For example, you might decide to use the first extract that appears below, from Burr's "Certainty Enough," by having each partner recite two lines in sequence, and then conclude with something like this:
Bride: John, you are my constant star, the enduring point of light in my life. I give myself to you today for as long as I shall live on this earth.
Groom: Kathy, you are the constant source of love and support I have always longed for. I give myself to you today for as long as I shall live on this earth.
Alternatively, you may decide to use a quote as a supplementary reading during your wedding ceremony.

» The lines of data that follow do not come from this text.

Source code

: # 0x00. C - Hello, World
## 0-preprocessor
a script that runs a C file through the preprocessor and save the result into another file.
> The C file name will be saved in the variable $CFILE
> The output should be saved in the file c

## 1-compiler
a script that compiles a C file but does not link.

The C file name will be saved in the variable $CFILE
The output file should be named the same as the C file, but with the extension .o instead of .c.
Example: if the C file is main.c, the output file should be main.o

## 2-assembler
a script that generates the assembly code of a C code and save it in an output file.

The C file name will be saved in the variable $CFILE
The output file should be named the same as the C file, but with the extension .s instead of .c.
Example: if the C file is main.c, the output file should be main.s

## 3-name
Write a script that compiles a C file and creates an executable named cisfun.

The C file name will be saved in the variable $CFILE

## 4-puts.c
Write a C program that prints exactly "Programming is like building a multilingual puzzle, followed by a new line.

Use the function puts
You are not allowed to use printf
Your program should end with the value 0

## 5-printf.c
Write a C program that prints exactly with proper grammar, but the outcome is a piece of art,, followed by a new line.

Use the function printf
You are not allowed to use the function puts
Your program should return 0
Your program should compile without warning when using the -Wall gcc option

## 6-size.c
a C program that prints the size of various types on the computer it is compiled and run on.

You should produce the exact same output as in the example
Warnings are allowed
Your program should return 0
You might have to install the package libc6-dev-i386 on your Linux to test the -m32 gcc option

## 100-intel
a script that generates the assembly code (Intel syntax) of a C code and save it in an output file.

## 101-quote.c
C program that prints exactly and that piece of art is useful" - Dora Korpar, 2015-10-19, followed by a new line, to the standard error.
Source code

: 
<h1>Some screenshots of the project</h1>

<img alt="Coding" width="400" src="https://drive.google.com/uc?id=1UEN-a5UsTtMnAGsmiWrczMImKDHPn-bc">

I am not sure that Earth is round
Nor that the sky is really blue.
The tale of why the apples fall
May or may not be true.
I do not know what makes the tides
Nor what tomorrow's world may do,
But I have certainty enough,
For I am sure of you.
-Amelia Josephine Burr
Drink to me only with thine eyes,
And I will pledge with mine;
Or leave a kiss but in the cup,
And I'll not look for wine.
The thirst that from the soul doth rise
Doth ask a drink divine;
But might I of Jove's nectar sup,
I would not change for thine.
-Ben Jonson
...come the wild weather, come sleet or come snow, We will stand by each other, however it blow.
-Simon Dach
We loved with a love that was more than a love.
-Edgar Allan Poe
...Love is not love Which alters when it alteration finds, Or bends with the remover to remove: O, no! it is an ever-fixed mark, That looks on tempests and is never shaken; It is the star to every wandering bark, Whose worth's unknown, although his height be taken.
-William Shakespeare
Love's mysteries in souls do grow, But yet the body is his book.
-John Donne
Our boat to the waves go free, By the bending tide, where the curled wave breaks, Like the track of the wind on the white snowflakes; Away, away! 'Tis a path o'er the sea.
-William Ellery Channing
Thou art the star that guides me Along life's changing sea; And whate'er fate betides me, This heart still turns to thee.
-George P. Morris
Now the rite is duly done, Now the word is spoken, And the spell has made us one Which may ne'er be broken.
-Winthrop Mackworth Praed
My fellow, my companion, held most dear, My soul, my other self, my inward friend.
-Mary Sidney Herbert
Flesh of my flesh, bone of my bone, I here, though there, yet both but one.
-Anne Bradstreet
Each shining light above us Has its own peculiar grace; But every light of heaven Is in my darling's face.
-John Hay
Those worlds, for which the conqueror sighs, For me would have no charms: My only world thy gentle eyes -- My throne thy circling arms! Oh, yes, so well, so tenderly Thou'rt loved, adored by me, Whole realms of light and liberty Were worthless without thee.
-Thomas Moore
So they lovd as love in twain Had the essence but in one; Two distincts, division none...
-William Shakespeare
I think true love is never blind, But rather brings an added light, An inner vision quick to find The beauties hid from common sight. No soul can ever clearly see Another's highest, noblest part; Save through the sweet philosophy And loving wisdom of the heart.
-Phoebe Cary
Love is not getting, but giving; It is goodness, and honor, and peace and pure living.
-Henry Van Dyke
O, human love! thou spirit given On Earth, of all we hope in Heaven!
-Edgar Allan Poe
Love, all alike, no season knows, nor clime, Nor hours, days, months, which are the rags of time.
-John Donne
My bounty is as boundless as the sea. My love as deep; the more I give to thee, The more I have, for both are infinite.
-William Shakespeare
Were you the earth, dear Love, and I the skies, My love should shine on you like to the sun, And look upon you with ten thousand eyes Till heaven wax'd blind, and till the world were done.
-Joshua Sylvester
The violet loves a sunny bank, The cowslip loves the lea, The scarlet creeper loves the elm, But I love -- thee.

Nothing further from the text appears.